Hicks’s dominant arm makes him a perfect candidate for Toronto’s bullpen, as the Blue Jays lost closer Jordan Romano to the 15-day injured list earlier this weekend thanks to lower back inflammation. While it’s possible Romano will return fairly quickly after the minimum 15-day stint, he’s been plagued by the issue since it caused him to depart the All Star game earlier this month. Still, it would hardly be a surprise to see the Blue Jays take additional time to ensure their closer is fully healthy upon his return given both the nagging nature of the issue and the importance of Romano, who leads the AL with 28 saves this season and sports a 2.79 ERA in 42 innings this season, to the club’s success.
In return for Hicks’s services, the Blue Jays are paying a hefty prospect toll. Robberse appears to be the headliner in the deal as the club’s seventh-best prospect according to MLB Pipeline and their sixth-best prospect according to Fangraphs. Originally signed out of the Netherlands back in 2019, the 21-year-old hurler sports a 92-94 mph fastball, quality secondary offerings in both a changeup and a slider, and plus command.
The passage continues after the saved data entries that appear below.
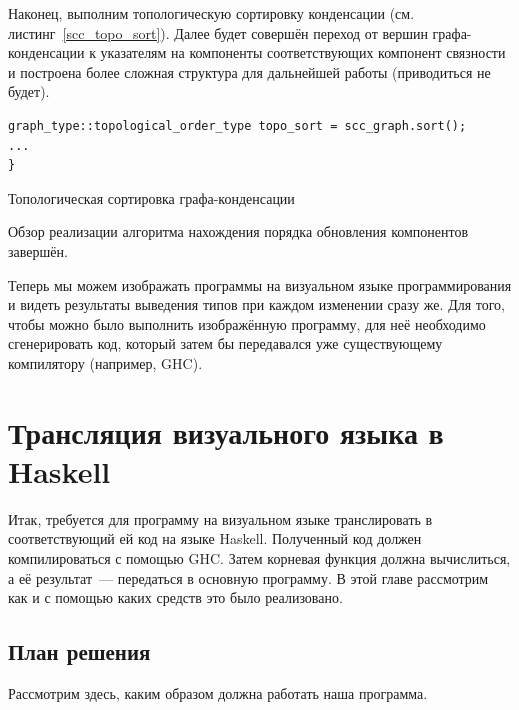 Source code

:Наконец, выполним топологическую сортировку конденсации (см. листинг~\ref{scc_topo_sort}). Далее будет совершён переход от вершин графа-конденсации к указателям на компоненты соответствующих компонент связности и построена более сложная структура для дальнейшей работы (приводиться не будет).

\begin{ListingEnv}[h]
	\begin{lstlisting}
graph_type::topological_order_type topo_sort = scc_graph.sort();
...
}
	\end{lstlisting}
	\caption{Топологическая сортировка графа-конденсации}\label{scc_topo_sort}
\end{ListingEnv}
Обзор реализации алгоритма нахождения порядка обновления компонентов завершён.

Теперь мы можем изображать программы на визуальном языке программирования и видеть результаты выведения типов при каждом изменении сразу же. Для того, чтобы можно было выполнить изображённую программу, для неё необходимо сгенерировать код, который затем бы передавался уже существующему компилятору (например, GHC).

\chapter{Трансляция визуального языка в Haskell}
Итак, требуется для программу на визуальном языке транслировать в соответствующий ей код на языке Haskell. Полученный код должен компилироваться с помощью GHC. Затем корневая функция должна вычислиться, а её результат~--- передаться в основную программу. В этой главе рассмотрим как и с помощью каких средств это было реализовано.
\section{План решения}
Рассмотрим здесь, каким образом должна работать наша программа.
In 113 1/3 innings of work at the Double-A level, Robberse owns a 3.97 ERA and a strikeout rate of 22%.
Kloffenstein, meanwhile, goes unranked on both Pipeline’s and Fangraphs’s lists. Fangraphs describes Kloffenstein as a pitcher with a four-pitch mix highlighted by a sinker and a slider, though it ultimately pegs him as more of an innings-eating, depth starter type. That evaluation, however, is from prior to the 2023 campaign, where Kloffenstein has impressed to this point. Toronto’s third-round pick in the 2018 draft has shoved across 89 innings of work at Double-A this season to the tune of a 3.24 ERA with a strikeout rate of 27.6%, a figure well above his career rate of 23.5% entering the 2023 campaign.
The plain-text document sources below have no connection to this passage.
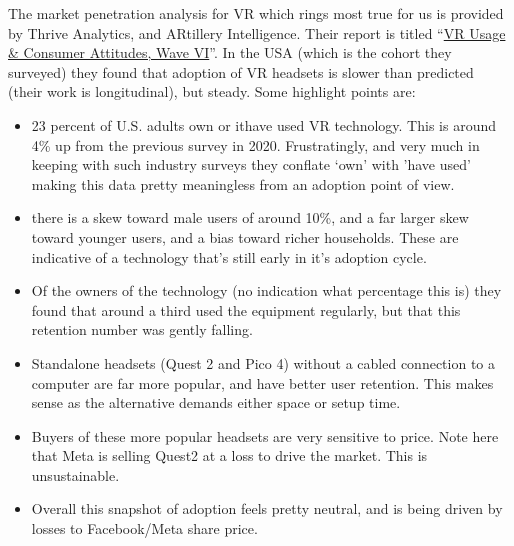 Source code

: The market penetration analysis for VR which rings most true for us is provided by Thrive Analytics, and ARtillery Intelligence. Their report is titled ``\href{https://artilleryiq.com/reports/vr-usage-consumer-attitudes-wave-vi/}{VR Usage \& Consumer Attitudes, Wave VI}''. In the USA (which is the cohort they surveyed) they found that adoption of VR headsets is slower than predicted (their work is longitudinal), but steady. Some highlight points are:
\begin{itemize}
\item 23 percent of U.S. adults own or it{have used} VR technology. This is around 4\% up from the previous survey in 2020. Frustratingly, and very much in keeping with such industry surveys they conflate `own' with 'have used' making this data pretty meaningless from an adoption point of view.
\item there is a skew toward male users of around 10\%, and a far larger skew toward younger users, and a bias toward richer households. These are indicative of a technology that's still early in it's adoption cycle.
\item Of the owners of the technology (no indication what percentage this is) they found that around a third used the equipment regularly, but that this retention number was gently falling.
\item Standalone headsets (Quest 2 and Pico 4) without a cabled connection to a computer are far more popular, and have better user retention. This makes sense as the alternative demands either space or setup time.
\item Buyers of these more popular headsets are very sensitive to price. Note here that Meta is selling Quest2 at a loss to drive the market. This is unsustainable.
\item Overall this snapshot of adoption feels pretty neutral, and is being driven by losses to Facebook/Meta share price.
\end{itemize}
Both Kloffenstein and Robberse clearly fit the mold of return the Cardinals have reportedly been looking for in dangling their rental arms this summer: controllable, upper-level starting pitching prospects. Both Robberse and Kloffenstein project as starters going forward and have over 100 innings of experience at Double-A, with Jeff Jones of the Belleville News-Democrat noting that both hurlers are set to be promoted to Triple-A by the Cardinals organization. Given that promotion, it seems reasonable to assume both pitchers will be on the big league radar for sometime in 2024, barring injury or ineffectiveness changing the timeline.
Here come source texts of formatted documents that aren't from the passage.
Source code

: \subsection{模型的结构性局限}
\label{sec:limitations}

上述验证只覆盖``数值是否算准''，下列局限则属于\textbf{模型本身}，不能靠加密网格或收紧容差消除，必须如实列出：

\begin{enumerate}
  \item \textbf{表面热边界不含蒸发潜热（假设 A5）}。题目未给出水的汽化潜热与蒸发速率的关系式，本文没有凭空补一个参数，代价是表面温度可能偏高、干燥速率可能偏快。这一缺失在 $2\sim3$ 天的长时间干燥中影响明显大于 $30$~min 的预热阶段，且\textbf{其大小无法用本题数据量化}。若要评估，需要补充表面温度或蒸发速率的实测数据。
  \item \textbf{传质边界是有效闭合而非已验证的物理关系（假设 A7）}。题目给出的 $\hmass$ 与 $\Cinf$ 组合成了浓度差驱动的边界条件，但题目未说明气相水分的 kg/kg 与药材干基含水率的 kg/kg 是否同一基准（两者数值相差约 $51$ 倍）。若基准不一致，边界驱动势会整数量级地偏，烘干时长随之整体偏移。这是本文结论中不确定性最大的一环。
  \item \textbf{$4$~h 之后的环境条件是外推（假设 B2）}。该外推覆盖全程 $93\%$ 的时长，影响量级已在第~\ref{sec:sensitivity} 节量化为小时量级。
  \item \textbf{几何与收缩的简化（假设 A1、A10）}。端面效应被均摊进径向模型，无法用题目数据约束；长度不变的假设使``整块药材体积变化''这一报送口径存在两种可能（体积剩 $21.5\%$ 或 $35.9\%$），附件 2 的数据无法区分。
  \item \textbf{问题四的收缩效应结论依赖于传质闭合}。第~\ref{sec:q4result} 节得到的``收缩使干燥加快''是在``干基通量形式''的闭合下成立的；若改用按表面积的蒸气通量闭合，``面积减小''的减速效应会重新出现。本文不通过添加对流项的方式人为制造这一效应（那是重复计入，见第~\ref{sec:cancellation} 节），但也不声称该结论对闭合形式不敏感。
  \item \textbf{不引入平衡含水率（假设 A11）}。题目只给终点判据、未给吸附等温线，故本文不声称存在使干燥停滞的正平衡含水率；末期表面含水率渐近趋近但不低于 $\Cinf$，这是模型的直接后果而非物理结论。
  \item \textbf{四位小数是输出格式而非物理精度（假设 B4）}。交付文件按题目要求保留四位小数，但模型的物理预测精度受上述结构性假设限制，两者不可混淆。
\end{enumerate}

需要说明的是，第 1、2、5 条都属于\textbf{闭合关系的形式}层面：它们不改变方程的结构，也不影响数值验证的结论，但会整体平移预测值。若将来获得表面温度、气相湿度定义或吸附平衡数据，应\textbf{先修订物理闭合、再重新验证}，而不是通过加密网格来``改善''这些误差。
The deal also spells the end of White’s time in Toronto. A second-round selection by the Dodgers in the 2016 draft, White impressed with a 3.44 ERA and 3.78 FIp in 49 2/3 innings of work across his first two seasons in the majors. He continued his success in a Dodgers uniform in 2022 with a 3.70 ERA and 3.95 FIP in 56 innings of work, but the club dealt White to Toronto at the trade deadline last season. Since joining the Blue Jays, White has struggled mightily, with a 7.60 ERA in 55 2/3 innings of work. While he posted a 4.03 FIP that far outstrips his results as a member of the Jays, his walk rate has ticked up to 11.7% this season, a level unlikely to be sustainable given his mediocre 21.7% strikeout rate. Going forward, Toronto will have one week to either waive or release White, assuming he himself isn’t traded before the deadline on August 1.